Осенние мотивы

Игорь Киреенко
Лето в якутской тайге недолгое, но все ждут его окончания с нетерпением. И вот в один из сентябрьских дней оно прекращает свое существование, и наступает долгожданная осень.
Таежные охотники Леха и Михеич готовятся к сезону. До начала долгой  зимы, с ее метелями и лютыми морозами, предстоит обойти дальние заимки, подремонтировать крыши избушек-зимовий, заготовить дрова, а заодно выяснить места жирования соболя и куницы, беличьи кладовки, места обитания лосей и подготовленные к длительной спячке спальни-берлоги.
На речке предстоит обследовать перекаты и заготовить около тысячи кольев для сооружения заездков-плотин, чтобы не упустить рыбу, которая массово спускается из верховий ручьев перед «черной водой».
Итак, в хорошем настроении,  Леха и Михеич двинулись в путь.
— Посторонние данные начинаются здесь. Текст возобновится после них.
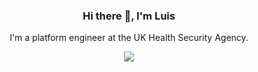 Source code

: <h3 align="center">Hi there 👋, I'm Luis</h1>

<p align="center">I'm a platform engineer at the UK Health Security Agency.</p>

<p align="center">
  <a href="https://skillicons.dev">
    <img src="https://skillicons.dev/icons?i=aws,gcp,terraform,docker,dart,flutter,js,gatsby,py,mysql,git,graphql" />
  </a>
</p>

<!--
**luisdibdin/luisdibdin** is a ✨ _special_ ✨ repository because its `README.md` (this file) appears on your GitHub profile.

Here are some ideas to get you started:

- 🔭 I’m currently working on ...
- 🌱 I’m currently learning ...
- 👯 I’m looking to collaborate on ...
- 🤔 I’m looking for help with ...
- 💬 Ask me about ...
- 📫 How to reach me: ...
- 😄 Pronouns: ...
- ⚡ Fun fact: ...
-->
До дальней заимки дошли споро, дней за пять.
Погода в этих местах ранней осенью удивительна и прекрасна. Ясное, безоблачное небо, легкая дымка над плесами с идеальной зеркальной гладью, где лишь изредка раздаются всплески рыбины, выпрыгивающей из глубины за пролетающей крупной мухой – оводом, нагулявшей жир на крови мирно пасущихся лосей и оленей. Рыба, схватив добычу, плюхается  обратно в омут со звуком, напоминающим шлепок влажной ладонью по голому заду упитанной доярки с отдаленной фермы. По омуту расходятся круги, искрящиеся мелкими, сияющими на солнце брызгами. И вновь наступает томительная тишина, напоминающая гул в ушах человека, перенесшего инсульт.
Легкий шелест осины под собственный аккомпанемент поскрипывания, напоминает  музыку Вивальди. Изредка мелодия прерывается Баховским вскриком куропатки или дурным криком тетерева под цоканье глухаря. Подвыпившие птицы, накушавшись перебродившей морошки и голубики, совершенно не боялись людей и выходили на тропу, низко опустив голову, как это делают домашние гуси в Орловской губернии, издавая шипящие, угрожающие звуки.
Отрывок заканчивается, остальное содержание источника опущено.